───── Material provided ─────

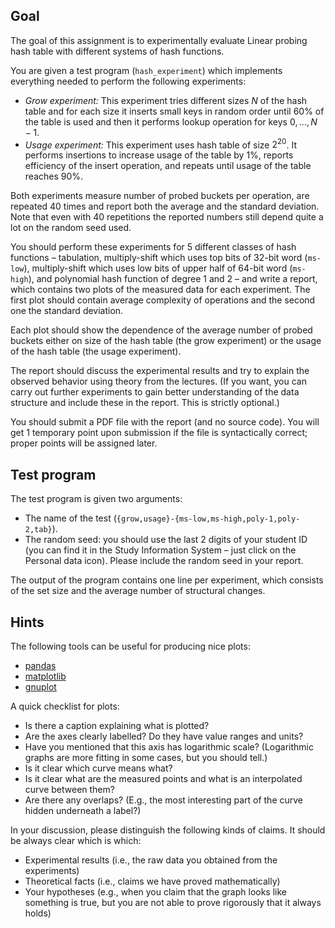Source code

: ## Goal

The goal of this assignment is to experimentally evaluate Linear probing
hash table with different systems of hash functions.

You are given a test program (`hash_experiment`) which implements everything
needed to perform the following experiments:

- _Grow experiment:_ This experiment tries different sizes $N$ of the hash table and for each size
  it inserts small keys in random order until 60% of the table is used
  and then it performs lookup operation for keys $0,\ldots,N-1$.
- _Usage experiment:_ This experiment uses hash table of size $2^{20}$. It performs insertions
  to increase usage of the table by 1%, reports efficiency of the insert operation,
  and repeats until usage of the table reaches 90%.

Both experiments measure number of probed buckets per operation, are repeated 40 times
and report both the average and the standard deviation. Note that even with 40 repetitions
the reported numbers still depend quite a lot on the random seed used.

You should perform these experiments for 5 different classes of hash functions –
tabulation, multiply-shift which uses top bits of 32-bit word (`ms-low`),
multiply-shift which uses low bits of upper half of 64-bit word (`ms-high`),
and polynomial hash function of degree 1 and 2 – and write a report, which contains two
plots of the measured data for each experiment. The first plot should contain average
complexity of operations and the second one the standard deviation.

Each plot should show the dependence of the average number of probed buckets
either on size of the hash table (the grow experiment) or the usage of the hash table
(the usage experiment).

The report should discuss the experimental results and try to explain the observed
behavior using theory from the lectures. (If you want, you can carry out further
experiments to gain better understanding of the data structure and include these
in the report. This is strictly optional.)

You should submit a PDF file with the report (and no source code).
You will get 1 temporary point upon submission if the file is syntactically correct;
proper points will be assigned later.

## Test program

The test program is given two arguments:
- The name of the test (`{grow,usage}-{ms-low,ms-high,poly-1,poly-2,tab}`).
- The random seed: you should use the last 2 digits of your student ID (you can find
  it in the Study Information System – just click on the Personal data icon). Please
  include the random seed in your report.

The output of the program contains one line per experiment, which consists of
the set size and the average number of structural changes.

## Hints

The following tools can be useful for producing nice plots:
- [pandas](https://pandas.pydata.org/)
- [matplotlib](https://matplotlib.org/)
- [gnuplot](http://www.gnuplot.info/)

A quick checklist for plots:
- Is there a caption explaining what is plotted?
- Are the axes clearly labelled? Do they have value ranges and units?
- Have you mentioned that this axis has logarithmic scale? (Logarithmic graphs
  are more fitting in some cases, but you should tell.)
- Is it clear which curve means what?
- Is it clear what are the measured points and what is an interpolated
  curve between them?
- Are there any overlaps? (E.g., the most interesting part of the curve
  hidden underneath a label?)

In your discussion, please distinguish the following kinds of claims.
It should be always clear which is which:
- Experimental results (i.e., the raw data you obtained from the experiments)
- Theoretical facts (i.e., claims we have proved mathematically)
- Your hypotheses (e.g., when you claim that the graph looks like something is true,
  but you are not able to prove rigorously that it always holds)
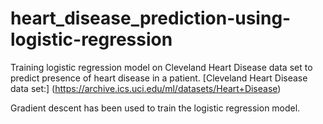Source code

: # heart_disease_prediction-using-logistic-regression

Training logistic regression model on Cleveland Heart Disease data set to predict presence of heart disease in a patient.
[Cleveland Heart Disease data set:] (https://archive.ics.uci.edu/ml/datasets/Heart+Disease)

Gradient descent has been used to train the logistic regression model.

─────

Activity: Tally up the lines above containing "size"; the number is the full answer.

Final answer: 4